Verifiable Environments Are LEGO Bricks: Recursive Composition for Reasoning Generalization

Loading / 加载中

英文摘要

This paper introduces RACES, a framework that treats verifiable environments as composable building blocks, automatically fusing them into new training environments when their input-output types align. Using 300 base environments and composition operators (SEQUENTIAL, PARALLEL, SORT, SELECT), RL training on composite environments consistently enhances reasoning generalization. Experiments show a 3.1-point average gain on six unseen benchmarks for DeepSeek-R1-Distill-Qwen-14B (48.2→51.3) and a 2.3-point gain for Qwen3-14B (58.8→61.1). Training with only 50 base environments reaches performance comparable to using all 300, demonstrating efficient environment scaling.

中文摘要

本文提出RACES框架，将可验证环境视为可组合的构建块，当输入输出类型匹配时自动融合为新的训练环境。
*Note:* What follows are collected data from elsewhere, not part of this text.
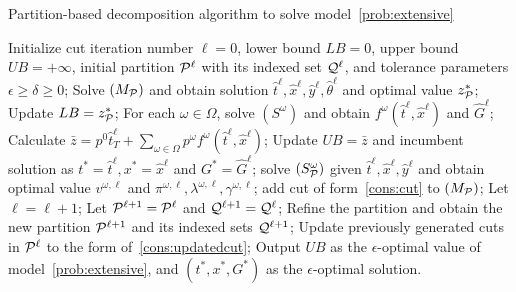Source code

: \documentclass[11pt]{article}
\newcommand{\cQ}{{\cal Q}}
\newcommand{\cP}{{\cal P}}
\newcommand{\tcr}{\textcolor{red}}
\begin{document}
	\begin{algorithm}[ht]
		\caption{Partition-based decomposition algorithm to solve model~\eqref{prob:extensive}}
		\label{alg:Cut}
		\begin{algorithmic}[1]
			\State Initialize cut iteration number \(\ell = 0\), lower bound \(LB = 0\), upper bound \(UB = +\infty\), initial partition \(\cP^\ell\) with its indexed set \(\cQ^\ell\), and tolerance parameters \( \epsilon \ge \delta \ge 0\);
			 \label{alg:while_step}
			\State Solve \((M_{\cP})\) and obtain solution \(\hat{t}^{\ell}, \hat{x}^{\ell}, \hat{y}^{\ell}, \hat{\theta}^{\ell}\) and optimal value \(z_{\cP}^*\);
			\If{\(z_{\cP}^* > LB\)}
			\State Update \(LB = z_{\cP}^*\);
			\EndIf
			\State For each \(\omega \in \Omega\), solve \((S^\omega)\) and obtain \(f^{\omega}(\hat{t}^{\ell},\hat{x}^{\ell})\) and \(\hat{G}^\ell\); 
			\State Calculate \(\bar{z} = p^0 \hat{t}^\ell_T + \sum_{\omega \in \Omega} p^\omega f^{\omega}(\hat{t}^\ell,\hat{x}^\ell)\); \label{alg:upper_bound_calculation} 
			\State Update \(UB =\bar{z}\) and incumbent solution as \(t^* = \hat{t}^\ell, x^* = \hat{x}^\ell\) and \(G^* = \hat{G}^\ell\);
			\EndIf
			\State solve \((S_{\cP}^\omega)\) given \(\hat{t}^{\ell}, \hat{x}^{\ell}, \hat{y}^{\ell}\) and obtain optimal value \(v^{\omega,\ell}\) and \(\pi^{\omega,\ell}, \lambda^{\omega,\ell}, \gamma^{\omega,\ell}\); \label{alg:step_to_solve_LP_sub}
			add cut of form~\eqref{cons:cut} to \((M_{\cP})\);
			\EndIf
			\EndFor
			\State Let \(\ell = \ell + 1\);
			\State Let \(\cP^{\ell + 1} = \cP^\ell\) and \(\cQ^{\ell + 1} = \cQ^\ell\); 
			\Else
			\State Refine the partition and obtain the new partition \(\cP^{\ell + 1}\) and its indexed sets \(\cQ^{\ell + 1}\); \label{alg:refine_partition}
			\State Update previously generated cuts in \(\cP^\ell\) to the form of~\eqref{cons:updatedcut};
			\EndIf
			\vspace{0.1cm}
			\State Output \(UB\) as the $\epsilon$-optimal value of model~\eqref{prob:extensive}, and \((t^*, x^*, G^*)\) as the $\epsilon$-optimal solution.
		\end{algorithmic}
	\end{algorithm}
\end{document}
基于300个基础环境和一组组合算子（顺序、并行、排序、选择），在复合环境上的强化学习训练可稳定提升推理泛化能力。在六个未见过的基准上，DeepSeek-R1-Distill-Qwen-14B平均提升3.1分（48.2→51.3），Qwen3-14B提升2.3分（58.8→61.1）。仅用50个基础环境就达到了与使用全部300个相当的性能，展示了高效的环境扩展。

关键要点

RACES enables recursive automated composition of verifiable environments by matching codomain of one to domain of another, using operators like SEQUENTIAL and PARALLEL to create diverse training tasks.
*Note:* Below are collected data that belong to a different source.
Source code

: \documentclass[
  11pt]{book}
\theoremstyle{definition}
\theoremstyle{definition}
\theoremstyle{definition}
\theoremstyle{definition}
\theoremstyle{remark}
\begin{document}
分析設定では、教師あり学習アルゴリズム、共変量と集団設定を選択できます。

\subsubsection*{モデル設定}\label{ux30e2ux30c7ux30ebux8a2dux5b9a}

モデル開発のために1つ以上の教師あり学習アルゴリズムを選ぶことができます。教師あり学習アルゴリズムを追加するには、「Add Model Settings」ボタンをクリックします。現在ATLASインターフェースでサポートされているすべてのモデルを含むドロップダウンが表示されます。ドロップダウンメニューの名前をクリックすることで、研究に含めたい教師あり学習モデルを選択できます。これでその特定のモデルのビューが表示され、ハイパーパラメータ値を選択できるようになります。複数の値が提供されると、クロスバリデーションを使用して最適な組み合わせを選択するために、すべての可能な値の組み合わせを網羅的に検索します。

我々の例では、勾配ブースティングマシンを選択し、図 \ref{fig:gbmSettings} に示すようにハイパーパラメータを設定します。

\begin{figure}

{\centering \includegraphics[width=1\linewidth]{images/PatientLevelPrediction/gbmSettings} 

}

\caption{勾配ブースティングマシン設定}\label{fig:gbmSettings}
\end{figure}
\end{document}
RACES通过将一个环境的输出类型与另一个的输入类型匹配，并利用顺序、并行等算子，实现可验证环境的递归自动组合，生成多样化的训练任务。

RL training on RACES-generated composite environments improves reasoning generalization: DeepSeek-R1-Distill-Qwen-14B gains 3.1 points and Qwen3-14B gains 2.3 points across six unseen benchmarks.

在RACES生成的复合环境上进行的强化学习训练提升了推理泛化：在六个未见基准上，DeepSeek-R1-Distill-Qwen-14B提升3.1分，Qwen3-14B提升2.3分。

The method is highly environment-efficient: using only 50 base environments achieves results comparable to training on the full set of 300 individual environments.

该方法具有极高的环境利用效率：仅用50个基础环境即可达到与使用全部300个独立环境相当的性能。